::: Records for the task

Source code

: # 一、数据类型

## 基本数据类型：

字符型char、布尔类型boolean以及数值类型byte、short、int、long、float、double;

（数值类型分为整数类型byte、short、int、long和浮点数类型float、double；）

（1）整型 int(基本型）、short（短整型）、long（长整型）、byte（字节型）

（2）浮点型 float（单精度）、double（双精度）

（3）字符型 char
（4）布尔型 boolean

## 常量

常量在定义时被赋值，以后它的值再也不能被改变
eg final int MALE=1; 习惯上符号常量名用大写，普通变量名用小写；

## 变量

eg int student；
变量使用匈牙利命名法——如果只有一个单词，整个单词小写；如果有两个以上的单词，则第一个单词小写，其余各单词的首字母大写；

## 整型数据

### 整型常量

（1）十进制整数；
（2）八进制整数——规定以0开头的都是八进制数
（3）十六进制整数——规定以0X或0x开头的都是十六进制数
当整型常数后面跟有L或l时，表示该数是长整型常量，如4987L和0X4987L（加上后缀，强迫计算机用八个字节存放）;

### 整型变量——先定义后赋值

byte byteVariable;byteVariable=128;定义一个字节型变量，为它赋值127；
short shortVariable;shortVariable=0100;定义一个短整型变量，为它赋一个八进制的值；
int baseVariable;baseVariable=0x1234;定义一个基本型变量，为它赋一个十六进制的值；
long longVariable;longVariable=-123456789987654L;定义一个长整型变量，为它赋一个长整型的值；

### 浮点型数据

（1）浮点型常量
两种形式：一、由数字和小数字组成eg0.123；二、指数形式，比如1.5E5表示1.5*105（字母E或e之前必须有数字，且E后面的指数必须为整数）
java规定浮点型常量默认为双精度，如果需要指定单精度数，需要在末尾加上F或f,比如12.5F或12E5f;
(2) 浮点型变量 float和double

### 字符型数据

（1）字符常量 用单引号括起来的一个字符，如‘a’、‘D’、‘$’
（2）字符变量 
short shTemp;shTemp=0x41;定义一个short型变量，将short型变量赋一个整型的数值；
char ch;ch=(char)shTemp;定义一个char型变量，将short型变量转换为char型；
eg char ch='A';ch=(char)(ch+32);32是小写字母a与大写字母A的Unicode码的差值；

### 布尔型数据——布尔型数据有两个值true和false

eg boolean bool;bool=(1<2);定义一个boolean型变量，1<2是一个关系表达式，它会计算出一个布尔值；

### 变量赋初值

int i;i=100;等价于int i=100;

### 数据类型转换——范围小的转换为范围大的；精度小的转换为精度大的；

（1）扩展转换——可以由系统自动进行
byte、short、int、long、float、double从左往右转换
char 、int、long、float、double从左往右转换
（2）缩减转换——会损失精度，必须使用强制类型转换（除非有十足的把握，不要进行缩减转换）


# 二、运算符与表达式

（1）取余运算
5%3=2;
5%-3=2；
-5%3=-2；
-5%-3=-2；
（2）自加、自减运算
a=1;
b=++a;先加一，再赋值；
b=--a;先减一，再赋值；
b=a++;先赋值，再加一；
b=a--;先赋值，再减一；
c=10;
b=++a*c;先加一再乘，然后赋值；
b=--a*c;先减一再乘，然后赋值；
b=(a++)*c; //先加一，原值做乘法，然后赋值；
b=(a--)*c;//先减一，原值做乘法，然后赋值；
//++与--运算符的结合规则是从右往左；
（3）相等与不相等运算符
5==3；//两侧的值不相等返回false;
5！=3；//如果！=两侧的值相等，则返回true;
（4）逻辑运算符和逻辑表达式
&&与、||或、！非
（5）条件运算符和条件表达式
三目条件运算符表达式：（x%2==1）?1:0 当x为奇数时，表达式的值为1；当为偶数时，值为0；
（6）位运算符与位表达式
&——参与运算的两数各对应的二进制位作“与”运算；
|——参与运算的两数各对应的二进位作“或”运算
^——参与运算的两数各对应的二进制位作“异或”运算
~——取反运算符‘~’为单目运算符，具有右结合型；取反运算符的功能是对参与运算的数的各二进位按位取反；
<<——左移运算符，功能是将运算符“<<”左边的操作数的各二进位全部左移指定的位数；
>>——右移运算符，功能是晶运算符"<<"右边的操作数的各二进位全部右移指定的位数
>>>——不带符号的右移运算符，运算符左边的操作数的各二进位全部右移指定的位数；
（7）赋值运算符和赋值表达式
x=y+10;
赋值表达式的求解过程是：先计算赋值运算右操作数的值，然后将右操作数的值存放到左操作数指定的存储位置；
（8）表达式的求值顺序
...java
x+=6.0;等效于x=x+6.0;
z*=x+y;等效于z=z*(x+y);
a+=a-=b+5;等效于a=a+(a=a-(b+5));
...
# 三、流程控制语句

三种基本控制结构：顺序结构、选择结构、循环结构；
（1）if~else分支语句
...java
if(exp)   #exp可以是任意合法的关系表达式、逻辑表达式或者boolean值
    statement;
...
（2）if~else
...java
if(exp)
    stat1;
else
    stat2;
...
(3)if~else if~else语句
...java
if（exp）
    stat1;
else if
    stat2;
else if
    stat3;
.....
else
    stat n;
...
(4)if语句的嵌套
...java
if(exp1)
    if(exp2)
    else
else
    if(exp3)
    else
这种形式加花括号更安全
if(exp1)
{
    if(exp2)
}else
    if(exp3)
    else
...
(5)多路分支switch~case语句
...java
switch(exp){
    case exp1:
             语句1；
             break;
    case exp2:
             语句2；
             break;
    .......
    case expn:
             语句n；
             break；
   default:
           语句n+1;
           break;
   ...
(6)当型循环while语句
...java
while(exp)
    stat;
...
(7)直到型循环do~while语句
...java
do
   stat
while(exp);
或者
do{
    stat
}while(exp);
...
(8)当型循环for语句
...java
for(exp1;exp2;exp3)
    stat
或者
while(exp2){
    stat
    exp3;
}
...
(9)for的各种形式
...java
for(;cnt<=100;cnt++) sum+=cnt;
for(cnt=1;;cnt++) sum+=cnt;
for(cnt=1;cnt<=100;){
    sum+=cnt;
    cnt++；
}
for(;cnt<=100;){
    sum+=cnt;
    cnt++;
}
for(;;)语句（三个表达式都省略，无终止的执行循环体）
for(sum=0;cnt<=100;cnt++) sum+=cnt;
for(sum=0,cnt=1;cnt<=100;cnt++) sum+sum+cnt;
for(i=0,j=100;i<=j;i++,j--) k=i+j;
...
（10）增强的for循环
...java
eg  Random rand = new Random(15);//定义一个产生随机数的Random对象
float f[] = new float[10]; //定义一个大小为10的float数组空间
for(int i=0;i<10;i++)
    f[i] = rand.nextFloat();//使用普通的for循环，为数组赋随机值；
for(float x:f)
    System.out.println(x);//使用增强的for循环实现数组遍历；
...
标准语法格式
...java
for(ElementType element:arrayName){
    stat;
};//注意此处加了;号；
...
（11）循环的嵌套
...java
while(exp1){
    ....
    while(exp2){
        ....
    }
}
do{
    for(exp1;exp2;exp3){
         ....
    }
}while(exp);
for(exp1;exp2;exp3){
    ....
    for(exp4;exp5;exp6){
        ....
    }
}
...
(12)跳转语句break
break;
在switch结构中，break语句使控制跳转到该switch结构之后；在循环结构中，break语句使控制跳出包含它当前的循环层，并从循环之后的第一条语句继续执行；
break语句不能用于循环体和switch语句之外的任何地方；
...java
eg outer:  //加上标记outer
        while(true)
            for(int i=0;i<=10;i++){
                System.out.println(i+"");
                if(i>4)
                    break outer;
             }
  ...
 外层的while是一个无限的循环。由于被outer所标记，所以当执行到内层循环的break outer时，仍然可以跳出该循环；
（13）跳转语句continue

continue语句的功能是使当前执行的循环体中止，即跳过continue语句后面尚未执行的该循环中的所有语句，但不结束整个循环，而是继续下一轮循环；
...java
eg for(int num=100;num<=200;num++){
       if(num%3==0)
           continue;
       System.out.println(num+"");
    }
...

::::::
::: Records for the task

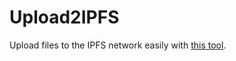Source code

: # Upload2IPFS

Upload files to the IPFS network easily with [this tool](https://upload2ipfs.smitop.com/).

::::::

• _What to produce_
Copy here each line of the preceding records with "原值做乘法" in it.

• _Task answer_
b=(a++)*c; //先加一，原值做乘法，然后赋值；
b=(a--)*c;//先减一，原值做乘法，然后赋值；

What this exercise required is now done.